Last December, Dutch prime-minister Mark Rutte formally apologized for the colonial past of The Netherlands, after years of grappling with the colonial legacy. He acknowledged the damage our state has done to enslaved people for hundreds of years and the effects this still has. Is apologizing the right approach to take and if so, what is the right way to apologize? With leading thinkers from different European countries, we’ll discuss how we should deal with the crimes of Europe’s colonial past.
Germany was the first European country to apologize in 2001. The United Kingdom has expressed regret, but hasn’t apologized yet. However, English cities London and Liverpool have uttered their apologies. And while in France the government has long acknowledged their actions as a crime against humanity, in Spain and Portugal the discussion about the colonial past has hardly come off the ground.

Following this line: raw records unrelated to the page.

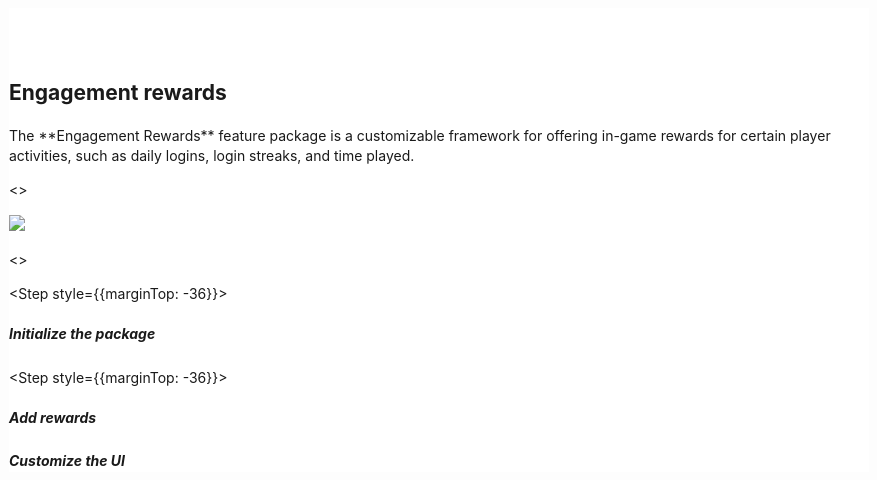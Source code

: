 </Card>

<br /> <br />

<Card>

<CardContent>

<h2 style={{marginBottom: 12}}>Engagement rewards</h2>

<Typography variant="body2" color="textSecondary" component="p">
The **Engagement Rewards** feature package is a customizable framework for offering in-game rewards for certain player activities, such as daily logins, login streaks, and time played.
</Typography>

<>
<Grid
    alignItems="stretch"
    container
    direction="row">

<Grid item Large={6} XSmall={12} direction="column">

<div class="container"
style={{position: "relative", paddingBottom: "56.25%", height: 0}}>
<img src="../../assets/resources/feature-packages/engagement/rewards.jpg" allowfullscreen  style={{position: "absolute", top: 0, left: 0, width: "90%"}} />
</div>

</Grid>

<Grid item Large={6} XSmall={12} direction="column">

<>
<Stepper activeStep={3} orientation="vertical">

<Step style={{marginTop: -36}}>
<StepLabel optional="Set up the core function to give players rewards.">

<h5 style={{marginTop: 36}}>Initialize the package</h5>
</StepLabel>

</Step>

<Step style={{marginTop: -36}}>
<StepLabel
 optional="Create rewards, provide thumbnails, and set reward criteria.">

<h5 style={{marginTop: 36}}>Add rewards</h5>
</StepLabel>
</Step>
<Step style={{marginTop: -36}}>
<StepLabel optional="Match the user interface to your experience." >
<h5 style={{marginTop: 36}}>Customize the UI</h5>
</StepLabel>
</Step>
</Stepper>
</>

Are formal apologies sufficient to close the book on colonialism? Or are reparations in order? Our experts will draw on their expertise to help us answer these difficult questions our shared European colonial legacy poses and, how the colonial past and present of former imperial powers differ from each other.
About the speakers
Mame-Fatou Niang is a scholar, writer, filmmaker and racial justice activist. Niang is an Associate Professor of French & Black Geographies and the founder/director of Center for Black European Studies and the Atlantic. She wrote two books in which she discusses the notion of the French identity: Universalisme (2022) and Identités Françaises: Banlieues, Féminités et Universalisme (2019).
Kehinde Andrews is an academic and author of British African-Caribbean heritage. Andrews is UK’s first Professor of Black Studies at Birmingham City University. He regularly appears in the media discussing issues of race and racism, colonialism and slavery, and British nationalism.
He is a frequent contributor to British media outlets as The Guardian, the BBC and Good Morning Britain. Furthermore, he wrote multiple books on race and colonialism, like The New Age of Empire (2021). Andrews is the director of the Centre for Critical Social Research, founder of the Harambee Organization of Black Unity, and co-chair of the UK Black Studies Association.
Sofia Lovegrove is an independent researcher and heritage professional born in the UK, brought up in Portugal and based in the Netherlands. Her research lies at the intersection of critical heritage and memory studies, with a focus on (re)presentation of the Portuguese and Dutch colonial pasts and their afterlives in museums, heritage sites and public memory. She currently works at the Cultural Heritage Agency of the Netherlands (Ministry of Education, Culture and Science) where she focuses on the topics of multiperspectivity, inclusion, the slavery and colonial past and international heritage cooperation.
Wouter Veraart (1971) is Professor of Legal Philosophy and head of the Department of Legal Theory and Legal History at the Vrije Universiteit Amsterdam. Veraart has a strong interest in questions of historic injustice, restitution, victimization and the rule of law. Since 2021, he is one of the investigators of the research program Pressing Matter, which deals with the provenance and destination of colonial collections in Dutch museums. Veraart’s publications include articles on the value of apologies and reparations in relation to slavery and other forms of colonial injustice, most recently “Apologies from the heart: Some reflections on national apologies for colonial slavery” (in Dutch) in Tijdschrift voor Herstelrecht (2022).